Superb customer service=ongoing customer loyalty. Bravo, Olive Garden!
- I recently went to TGIF’s for lunch after perusing Half Price Books, trying to earn enough frequent lunch punches on my card to get a free one. I like a bargain. Anyway, I ordered immediately and began skimming my newest cookbook. To say the service was slow is an understatement. And when my French onion soup finally arrived (sans the lunch size salad I also ordered), it was all giant crouton and cheese with barely enough soup to fill a thimble.

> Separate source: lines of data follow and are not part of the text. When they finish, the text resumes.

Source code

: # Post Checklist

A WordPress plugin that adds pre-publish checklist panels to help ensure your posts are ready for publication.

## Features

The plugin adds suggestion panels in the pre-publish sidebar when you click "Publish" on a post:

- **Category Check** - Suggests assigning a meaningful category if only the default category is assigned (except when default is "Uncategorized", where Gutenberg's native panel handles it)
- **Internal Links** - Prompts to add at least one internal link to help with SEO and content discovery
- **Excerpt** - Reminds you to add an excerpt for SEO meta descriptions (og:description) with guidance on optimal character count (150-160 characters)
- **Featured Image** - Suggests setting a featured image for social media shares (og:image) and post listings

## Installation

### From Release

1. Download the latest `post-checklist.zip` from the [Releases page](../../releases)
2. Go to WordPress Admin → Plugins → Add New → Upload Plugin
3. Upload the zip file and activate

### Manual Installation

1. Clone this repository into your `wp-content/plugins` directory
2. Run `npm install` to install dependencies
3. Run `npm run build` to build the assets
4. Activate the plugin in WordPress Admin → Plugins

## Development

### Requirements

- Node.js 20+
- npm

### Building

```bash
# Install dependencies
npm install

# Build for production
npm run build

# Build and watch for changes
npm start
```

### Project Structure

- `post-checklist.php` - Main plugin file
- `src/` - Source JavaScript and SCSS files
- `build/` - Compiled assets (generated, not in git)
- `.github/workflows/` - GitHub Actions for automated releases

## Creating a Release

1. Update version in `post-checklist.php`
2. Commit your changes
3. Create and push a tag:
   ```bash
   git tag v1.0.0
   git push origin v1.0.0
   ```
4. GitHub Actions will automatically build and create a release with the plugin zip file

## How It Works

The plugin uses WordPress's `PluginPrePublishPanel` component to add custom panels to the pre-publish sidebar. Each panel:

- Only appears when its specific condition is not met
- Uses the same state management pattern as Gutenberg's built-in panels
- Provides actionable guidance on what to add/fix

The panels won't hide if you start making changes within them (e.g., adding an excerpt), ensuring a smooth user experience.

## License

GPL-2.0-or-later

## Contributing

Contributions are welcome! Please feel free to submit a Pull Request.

No big deal – I still have a salad coming, right? RIGHT? Well, my salad DID arrive about 20 minutes later, with the wrong chicken on top and no dressing on the side. Another five minutes pass and my correct salad arrives with the dressing already in it (as opposed to my request to have it on the side) and three of the thinnest, most pathetic looking pieces of pecan-crusted sliced chicken breasts I have ever seen.
Side note: I am beginning to realize that I should never order chicken while dining out.

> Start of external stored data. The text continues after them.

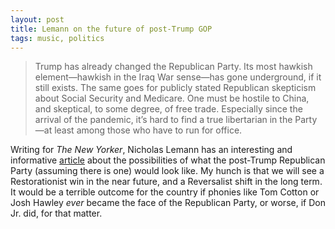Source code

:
 ```yaml
---
layout: post
title: Lemann on the future of post-Trump GOP
tags: music, politics 
---
```


> Trump has already changed the Republican Party. Its most hawkish element—hawkish in the Iraq War sense—has gone underground, if it still exists. The same goes for publicly stated Republican skepticism about Social Security and Medicare. One must be hostile to China, and skeptical, to some degree, of free trade. Especially since the arrival of the pandemic, it’s hard to find a true libertarian in the Party—at least among those who have to run for office.

Writing for *The New Yorker*, Nicholas Lemann has an interesting and informative [article](https://www.newyorker.com/magazine/2020/11/02/the-republican-identity-crisis-after-trump) about the possibilities of what the post-Trump Republican Party (assuming there is one) would look like. My hunch is that we will see a Restorationist win in the near future, and a Reversalist shift in the long term. It would be a terrible outcome for the country if phonies like Tom Cotton or Josh Hawley *ever* became the face of the Republican Party, or worse, if Don Jr. did, for that matter. 
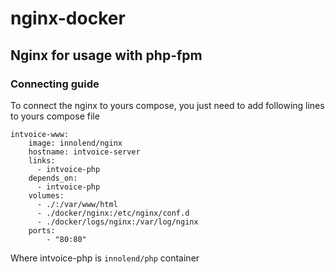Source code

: # nginx-docker

## Nginx for usage with php-fpm

### Connecting guide
To connect the nginx to yours compose, you just need to add following lines to yours compose file

```
intvoice-www:
    image: innolend/nginx
    hostname: intvoice-server
    links:
      - intvoice-php
    depends_on:
      - intvoice-php
    volumes:
      - ./:/var/www/html
      - ./docker/nginx:/etc/nginx/conf.d      
      - ./docker/logs/nginx:/var/log/nginx
    ports:
        - "80:80"
```

Where intvoice-php is `innolend/php` container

Anyway, I asked my server if the portion (and proportion of lettuce to chicken) was right and lo and behold, it is. Ok, at least my weight will stay in check. And I really have only myself to blame for not knowing the portions ahead of time and then expecting something more.
So, I begin eating. I stop when the manager surprises me by coming over to apologize for my less-than-ideal experience and to let me know he will pick up my tab. No more do I thank him to find my server delivering four extra pecan-crusted chicken breasts slices to my table. Now I’m full. And happy. And satisfied. And guess what? I’ll be back. Well done, TGIF. In here, it’s always Friday, indeed.
Happy customers are loyal customers. And unlike chivalry, good customer service is not dead. It is alive and well…and likely lurking in the dark corners of your friendly neighborhood chain eating establishment.